Data shown:
☆ ☆ ☆

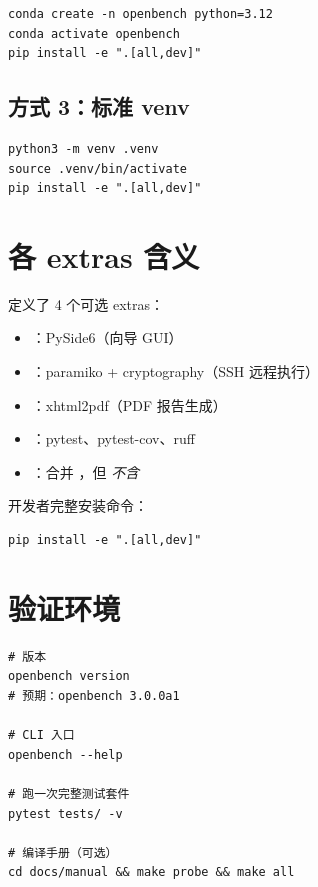 \begin{verbatim}
conda create -n openbench python=3.12
conda activate openbench
pip install -e ".[all,dev]"
\end{verbatim}

\subsection{方式 3：标准 venv}

\begin{verbatim}
python3 -m venv .venv
source .venv/bin/activate
pip install -e ".[all,dev]"
\end{verbatim}

\section{各 extras 含义}

 定义了 4 个可选 extras：

\begin{itemize}
  \item \cli{[gui]}：PySide6（向导 GUI）
  \item \cli{[remote]}：paramiko + cryptography（SSH 远程执行）
  \item \cli{[report]}：xhtml2pdf（PDF 报告生成）
  \item \cli{[dev]}：pytest、pytest-cov、ruff
  \item \cli{[all]}：合并 ，但 \emph{不含} \cli{[dev]}
\end{itemize}

开发者完整安装命令：

\begin{verbatim}
pip install -e ".[all,dev]"
\end{verbatim}


\section{验证环境}

\begin{verbatim}
# 版本
openbench version
# 预期：openbench 3.0.0a1

# CLI 入口
openbench --help

# 跑一次完整测试套件
pytest tests/ -v

# 编译手册（可选）
cd docs/manual && make probe && make all
\end{verbatim}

☆ ☆ ☆

Task details:
Pictures in the entries are to be skipped, and everything else repeated word for word.

Task result:
 \begin{verbatim}
conda create -n openbench python=3.12
conda activate openbench
pip install -e ".[all,dev]"
\end{verbatim}

\subsection{方式 3：标准 venv}

\begin{verbatim}
python3 -m venv .venv
source .venv/bin/activate
pip install -e ".[all,dev]"
\end{verbatim}

\section{各 extras 含义}

 定义了 4 个可选 extras：

\begin{itemize}
  \item \cli{[gui]}：PySide6（向导 GUI）
  \item \cli{[remote]}：paramiko + cryptography（SSH 远程执行）
  \item \cli{[report]}：xhtml2pdf（PDF 报告生成）
  \item \cli{[dev]}：pytest、pytest-cov、ruff
  \item \cli{[all]}：合并 ，但 \emph{不含} \cli{[dev]}
\end{itemize}

开发者完整安装命令：

\begin{verbatim}
pip install -e ".[all,dev]"
\end{verbatim}


\section{验证环境}

\begin{verbatim}
# 版本
openbench version
# 预期：openbench 3.0.0a1

# CLI 入口
openbench --help

# 跑一次完整测试套件
pytest tests/ -v

# 编译手册（可选）
cd docs/manual && make probe && make all
\end{verbatim}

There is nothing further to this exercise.